WHAT NEEDS TO BE DONE. Only lines that contain the word "have" belong in the answer; copy them from the records below.

Pictures paired with source code.
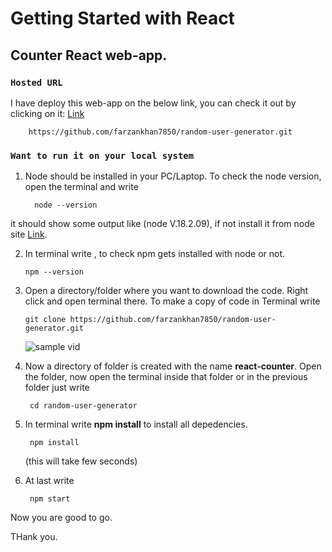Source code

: # Getting Started with React

## Counter React web-app.

### `Hosted URL`

I have deploy this web-app on the below link, you can check it out by clicking on it:
    [Link](https://farzankhan7850.github.io/react-counter/)

        https://github.com/farzankhan7850/random-user-generator.git

 

### `Want to run it on your local system`

1. Node should be installed in your PC/Laptop. To check the node version, open the terminal and write 

         node --version

it should show some output like (node V.18.2.09), if not install it from node site [Link](https://nodejs.org/en/download/).


2. In terminal write , to check npm gets installed with node or not.

       npm --version 

3. Open a directory/folder where you want to download the code. Right click and open terminal there.
To make a copy of code in Terminal write

       git clone https://github.com/farzankhan7850/random-user-generator.git

      ![sample vid](https://github.com/farzankhan7850/react-counter/blob/main/tutorial.gif?raw=true)

4. Now a directory of folder is created with the name **react-counter**.    Open the folder, now open the terminal inside that folder or in the previous folder just write 

        cd random-user-generator

5. In terminal write **npm install** to install all depedencies.

        npm install

    (this will take few seconds)

6.  At last write 

         npm start

Now you are good to go.

THank you.

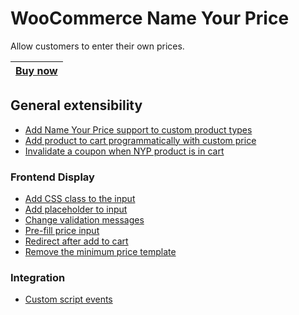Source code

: # WooCommerce Name Your Price
Allow customers to enter their own prices.

|[Buy now](https://woocommerce.com/products/name-your-price/)|
|---|

## General extensibility
+ [Add Name Your Price support to custom product types](add-support-for-custom-product-type.md)
+ [Add product to cart programmatically with custom price](add-to-cart-programmatically.md)
+ [Invalidate a coupon when NYP product is in cart](invalidate-coupon.md)

### Frontend Display
+ [Add CSS class to the input](frontend/add-class-to-input.md)
+ [Add placeholder to input](frontend/add-placeholder-to-input.md)
+ [Change validation messages](frontend/change-validation-messages.md)
+ [Pre-fill price input](frontend/pre-fill-price-input.md)
+ [Redirect after add to cart](frontend/redirect-on-add-to-cart.md)
+ [Remove the minimum price template](frontend/remove-minimum-price-template.md)

### Integration
+ [Custom script events](compatibility/frontend-events.md)
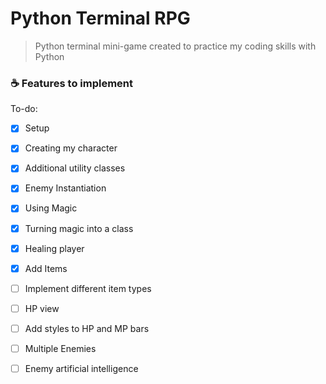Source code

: # Python Terminal RPG

> Python terminal mini-game created to practice my coding skills with Python

### ☕ Features to implement

To-do:

- [x] Setup
- [x] Creating my character
- [x] Additional utility classes
- [x] Enemy Instantiation
- [x] Using Magic
- [x] Turning magic into a class
- [x] Healing player
- [x] Add Items
- [ ] Implement different item types
- [ ] HP view
- [ ] Add styles to HP and MP bars
- [ ] Multiple Enemies
- [ ] Enemy artificial intelligence

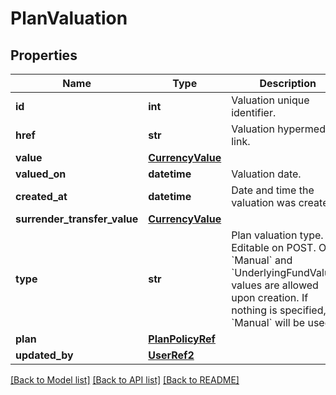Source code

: # PlanValuation

## Properties
Name | Type | Description | Notes
------------ | ------------- | ------------- | -------------
**id** | **int** | Valuation unique identifier. | [optional] 
**href** | **str** | Valuation hypermedia link. | [optional] 
**value** | [**CurrencyValue**](CurrencyValue.md) |  | 
**valued_on** | **datetime** | Valuation date. | [optional] 
**created_at** | **datetime** | Date and time the valuation was created. | [optional] 
**surrender_transfer_value** | [**CurrencyValue**](CurrencyValue.md) |  | [optional] 
**type** | **str** | Plan valuation type.  Editable on POST. Only &#x60;Manual&#x60; and &#x60;UnderlyingFundValues&#x60; values are allowed upon creation.  If nothing is specified, &#x60;Manual&#x60; will be used. | [optional] [default to 'Manual']
**plan** | [**PlanPolicyRef**](PlanPolicyRef.md) |  | [optional] 
**updated_by** | [**UserRef2**](UserRef2.md) |  | [optional] 

[[Back to Model list]](../README.md#documentation-for-models) [[Back to API list]](../README.md#documentation-for-api-endpoints) [[Back to README]](../README.md)

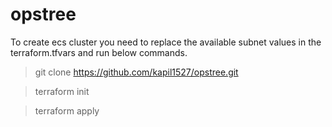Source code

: # opstree

To create ecs cluster you need to replace the available subnet values in the terraform.tfvars and run below commands.

> git clone https://github.com/kapil1527/opstree.git

> terraform init

> terraform apply
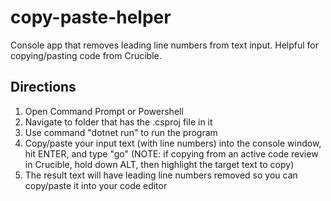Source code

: # copy-paste-helper
Console app that removes leading line numbers from text input. Helpful for copying/pasting code from Crucible.

## Directions
1. Open Command Prompt or Powershell
2. Navigate to folder that has the .csproj file in it
3. Use command "dotnet run" to run the program
4. Copy/paste your input text (with line numbers) into the console window, hit ENTER, and type "go" (NOTE: if copying from an active code review in Crucible, hold down ALT, then highlight the target text to copy)
6. The result text will have leading line numbers removed so you can copy/paste it into your code editor

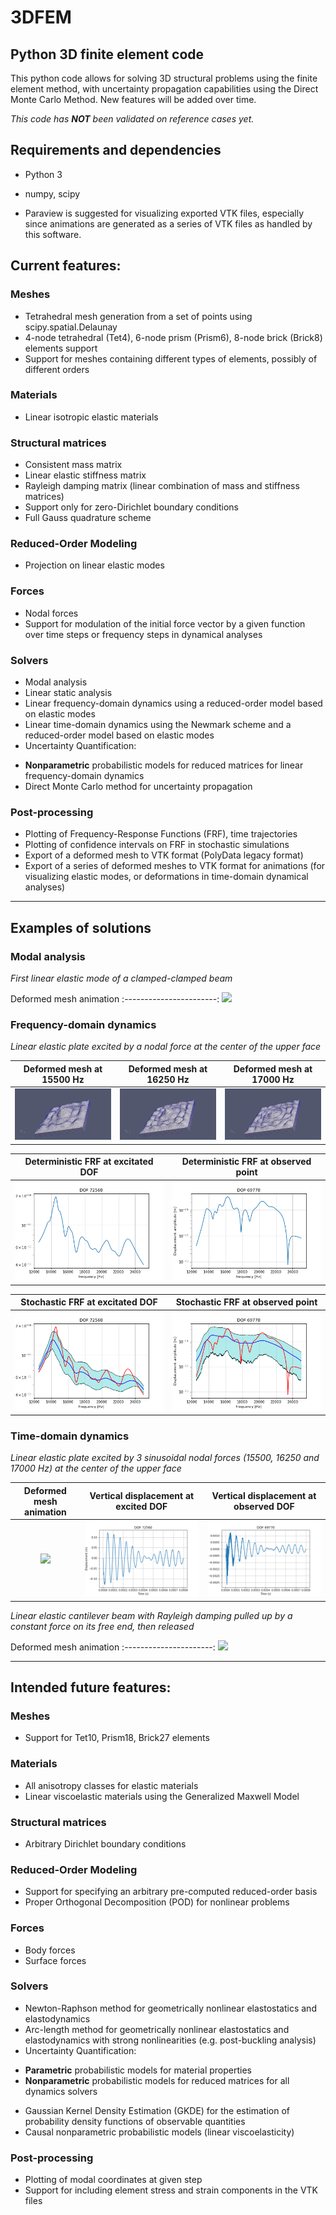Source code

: # 3DFEM
## Python 3D finite element code

This python code allows for solving 3D structural problems using the finite element method, with uncertainty propagation capabilities using the Direct Monte Carlo Method.
New features will be added over time.

*This code has **NOT** been validated on reference cases yet.*

## Requirements and dependencies
* Python 3
* numpy, scipy

* Paraview is suggested for visualizing exported VTK files, especially since animations are generated as a series of VTK files as handled by this software.

## Current features:

### Meshes
* Tetrahedral mesh generation from a set of points using scipy.spatial.Delaunay
* 4-node tetrahedral (Tet4), 6-node prism (Prism6), 8-node brick (Brick8) elements support
* Support for meshes containing different types of elements, possibly of different orders

### Materials
* Linear isotropic elastic materials

### Structural matrices
* Consistent mass matrix
* Linear elastic stiffness matrix
* Rayleigh damping matrix (linear combination of mass and stiffness matrices)
* Support only for zero-Dirichlet boundary conditions
* Full Gauss quadrature scheme

### Reduced-Order Modeling
* Projection on linear elastic modes

### Forces
* Nodal forces
* Support for modulation of the initial force vector by a given function over time steps or frequency steps in dynamical analyses

### Solvers
* Modal analysis
* Linear static analysis
* Linear frequency-domain dynamics using a reduced-order model based on elastic modes
* Linear time-domain dynamics using the Newmark scheme and a reduced-order model based on elastic modes
* Uncertainty Quantification:
 - **Nonparametric** probabilistic models for reduced matrices for linear frequency-domain dynamics
 - Direct Monte Carlo method for uncertainty propagation

### Post-processing
* Plotting of Frequency-Response Functions (FRF), time trajectories
* Plotting of confidence intervals on FRF in stochastic simulations
* Export of a deformed mesh to VTK format (PolyData legacy format)
* Export of a series of deformed meshes to VTK format for animations (for visualizing elastic modes, or deformations in time-domain dynamical analyses)

----

## Examples of solutions

### Modal analysis

*First linear elastic mode of a clamped-clamped beam*

 Deformed mesh animation
:-----------------------:
![](https://github.com/rcapillon/3DFEM/blob/main/visuals/animations/beam_mode1.gif)

### Frequency-domain dynamics

*Linear elastic plate excited by a nodal force at the center of the upper face*

Deformed mesh at 15500 Hz | Deformed mesh at 16250 Hz | Deformed mesh at 17000 Hz
:------------------------:|:-------------------------:|:-------------------------:
![](https://github.com/rcapillon/3DFEM/blob/main/visuals/images/plate_frequency_15500Hz.png) | ![](https://github.com/rcapillon/3DFEM/blob/main/visuals/images/plate_frequency_16250Hz.png) | ![](https://github.com/rcapillon/3DFEM/blob/main/visuals/images/plate_frequency_17000Hz.png)

Deterministic FRF at excitated DOF | Deterministic FRF at observed point                                                                   
:---------------------------------:|:----------------------------------:
![](https://github.com/rcapillon/3DFEM/blob/main/visuals/images/plate_frf2.png) | ![](https://github.com/rcapillon/3DFEM/blob/main/visuals/images/plate_frf1.png)

Stochastic FRF at excitated DOF | Stochastic FRF at observed point                                                                   
:---------------------------------:|:----------------------------------:
![](https://github.com/rcapillon/3DFEM/blob/main/visuals/images/UQ_plate_frf2.png) | ![](https://github.com/rcapillon/3DFEM/blob/main/visuals/images/UQ_plate_frf1.png)

### Time-domain dynamics

*Linear elastic plate excited by 3 sinusoidal nodal forces (15500, 16250 and 17000 Hz) at the center of the upper face*

Deformed mesh animation | Vertical displacement at excited DOF | Vertical displacement at observed DOF
:----------------------:|:------------------------------------:|:-------------------------------------:
![](https://github.com/rcapillon/3DFEM/blob/main/visuals/animations/plate_dynamics.gif) | ![](https://github.com/rcapillon/3DFEM/blob/main/visuals/images/plate_time_displacement2.png) | ![](https://github.com/rcapillon/3DFEM/blob/main/visuals/images/plate_time_displacement1.png)

*Linear elastic cantilever beam with Rayleigh damping pulled up by a constant force on its free end, then released*

Deformed mesh animation
:----------------------:
![](https://github.com/rcapillon/3DFEM/blob/main/visuals/animations/beam_dynamics.gif)

----

## Intended future features: 

### Meshes
* Support for Tet10, Prism18, Brick27 elements

### Materials
* All anisotropy classes for elastic materials
* Linear viscoelastic materials using the Generalized Maxwell Model

### Structural matrices
* Arbitrary Dirichlet boundary conditions

### Reduced-Order Modeling
* Support for specifying an arbitrary pre-computed reduced-order basis
* Proper Orthogonal Decomposition (POD) for nonlinear problems

### Forces
* Body forces
* Surface forces

### Solvers
* Newton-Raphson method for geometrically nonlinear elastostatics and elastodynamics
* Arc-length method for geometrically nonlinear elastostatics and elastodynamics with strong nonlinearities (e.g. post-buckling analysis)
* Uncertainty Quantification:
 - **Parametric** probabilistic models for material properties
 - **Nonparametric** probabilistic models for reduced matrices for all dynamics solvers
* Gaussian Kernel Density Estimation (GKDE) for the estimation of probability density functions of observable quantities
* Causal nonparametric probabilistic models (linear viscoelasticity)

### Post-processing
* Plotting of modal coordinates at given step
* Support for including element stress and strain components in the VTK files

EXERCISE RESULT.
I have deploy this web-app on the below link, you can check it out by clicking on it:
6. The result text will have leading line numbers removed so you can copy/paste it into your code editor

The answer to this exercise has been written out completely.